My blood is already running hot, but now I’m spiking a fever for a totally different reason. “Please leave. Please just give us four more days without pestering us.”

“Four days so you can…you know…in private?” Granny snickers.

“Friends with benefits?” Mom suggests to my granny.

Granny laughs. “Something like it, it seems like.”

“No. We weren’t doing what you think we were doing. We were…cleaning the undersides of the cabinets. They were dirty.”

“Topless?” Granny hoots.

“It’s hot in here,” I grit out. I’m making this worse. So, so much worse. Somehow, there is a worse. Even on top of hearing my grandma and mom say the word boobs and mean it about having seen the same boobs I just saw. “I’m not explaining myself to you. You’re both going to leave. Now. Please.”

“Alright.” Mom nods. “Okay, we’re going. We just wanted to see that all was well.”

“If you’d let us keep the cameras, we wouldn’t have had to drive all the way out here,” my grandma grumbles.

My mouth drops open in shock. “Do you have any idea how awful that sounds? How wrong? How snoopy and illegal? I’m going to boobytrap this place to keep you out from now on. Fair warning.”

“Are you going to get a guard alpaca? One that spits on people before they can reach the front door?” Granny almost sounds hopeful.

“It won’t be cute like that,” I promise in my most menacing tone. No one takes me seriously. That’s the problem with this family. Both my mom and grandma share a look with each other that says they’re far, far from giving up, and they’re still holding out hope that this can work. Me and Nina. In marriage. Now they have extra fuel for the marriage fire because they saw her naked through the window.

I’m washing my mind off this. And lying to Nina. She’ll never know about this. It’s just way too wrong.

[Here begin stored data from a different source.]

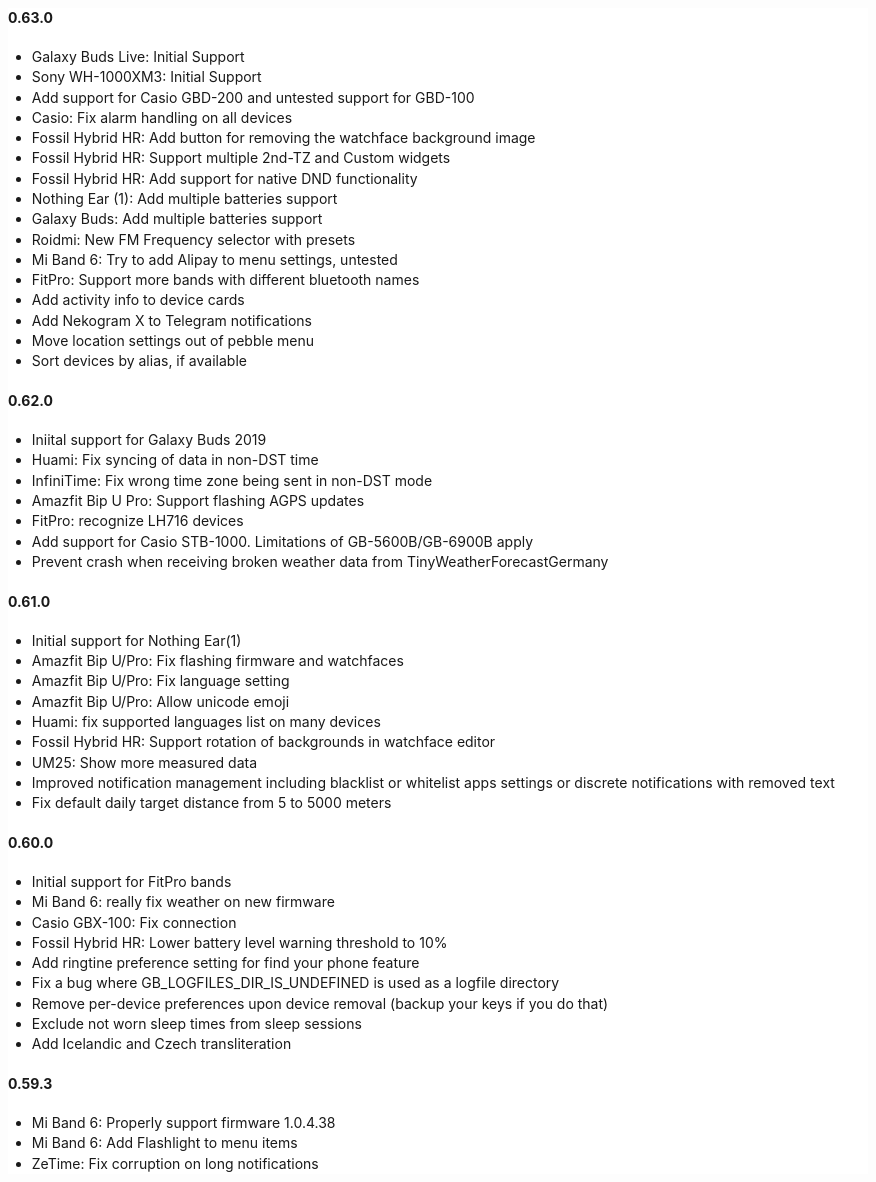 #### 0.63.0
* Galaxy Buds Live: Initial Support
* Sony WH-1000XM3: Initial Support
* Add support for Casio GBD-200 and untested support for GBD-100
* Casio: Fix alarm handling on all devices
* Fossil Hybrid HR: Add button for removing the watchface background image
* Fossil Hybrid HR: Support multiple 2nd-TZ and Custom widgets
* Fossil Hybrid HR: Add support for native DND functionality
* Nothing Ear (1): Add multiple batteries support
* Galaxy Buds: Add multiple batteries support
* Roidmi: New FM Frequency selector with presets
* Mi Band 6: Try to add Alipay to menu settings, untested
* FitPro: Support more bands with different bluetooth names
* Add activity info to device cards
* Add Nekogram X to Telegram notifications
* Move location settings out of pebble menu
* Sort devices by alias, if available

#### 0.62.0
* Iniital support for Galaxy Buds 2019
* Huami: Fix syncing of data in non-DST time
* InfiniTime: Fix wrong time zone being sent in non-DST mode
* Amazfit Bip U Pro: Support flashing AGPS updates
* FitPro: recognize LH716 devices
* Add support for Casio STB-1000. Limitations of GB-5600B/GB-6900B apply
* Prevent crash when receiving broken weather data from TinyWeatherForecastGermany

#### 0.61.0
* Initial support for Nothing Ear(1)
* Amazfit Bip U/Pro: Fix flashing firmware and watchfaces
* Amazfit Bip U/Pro: Fix language setting
* Amazfit Bip U/Pro: Allow unicode emoji
* Huami: fix supported languages list on many devices
* Fossil Hybrid HR: Support rotation of backgrounds in watchface editor
* UM25: Show more measured data
* Improved notification management including blacklist or whitelist apps settings or discrete notifications with removed text
* Fix default daily target distance from 5 to 5000 meters

#### 0.60.0
* Initial support for FitPro bands
* Mi Band 6: really fix weather on new firmware
* Casio GBX-100: Fix connection
* Fossil Hybrid HR: Lower battery level warning threshold to 10%
* Add ringtine preference setting for find your phone feature
* Fix a bug where GB_LOGFILES_DIR_IS_UNDEFINED is used as a logfile directory
* Remove per-device preferences upon device removal (backup your keys if you do that)
* Exclude not worn sleep times from sleep sessions
* Add Icelandic and Czech transliteration

#### 0.59.3
* Mi Band 6: Properly support firmware 1.0.4.38
* Mi Band 6: Add Flashlight to menu items
* ZeTime: Fix corruption on long notifications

“Have a nice night,” Granny says, winking at me. She emphasizes the wordsniceandnightlike she really means go have fun getting it back on the second we leave.

Mom just nods and gives me the toodles finger wave as they walk back to my grandma’s car together.

I don’t move from the porch until they’re out of sight and even the gravel dust clouds have settled down.

Back in the house, Nina is dressed, and a big, baggy grandpa knit sweater is folded around her whole body. She has her knees tucked into it and her arms around them as she sits on the edge of the bed. That sweater is way too hot for the high level of summer heat in the house, and it’s way too big for her. It looks more like she’s seeking comfort from it than anything, and even if she’s sweltering in it, being comforted is more important.

“They saw my boobs, didn’t they?” she asks, biting on her lower lip and avoiding my eyes. She can’t look at me.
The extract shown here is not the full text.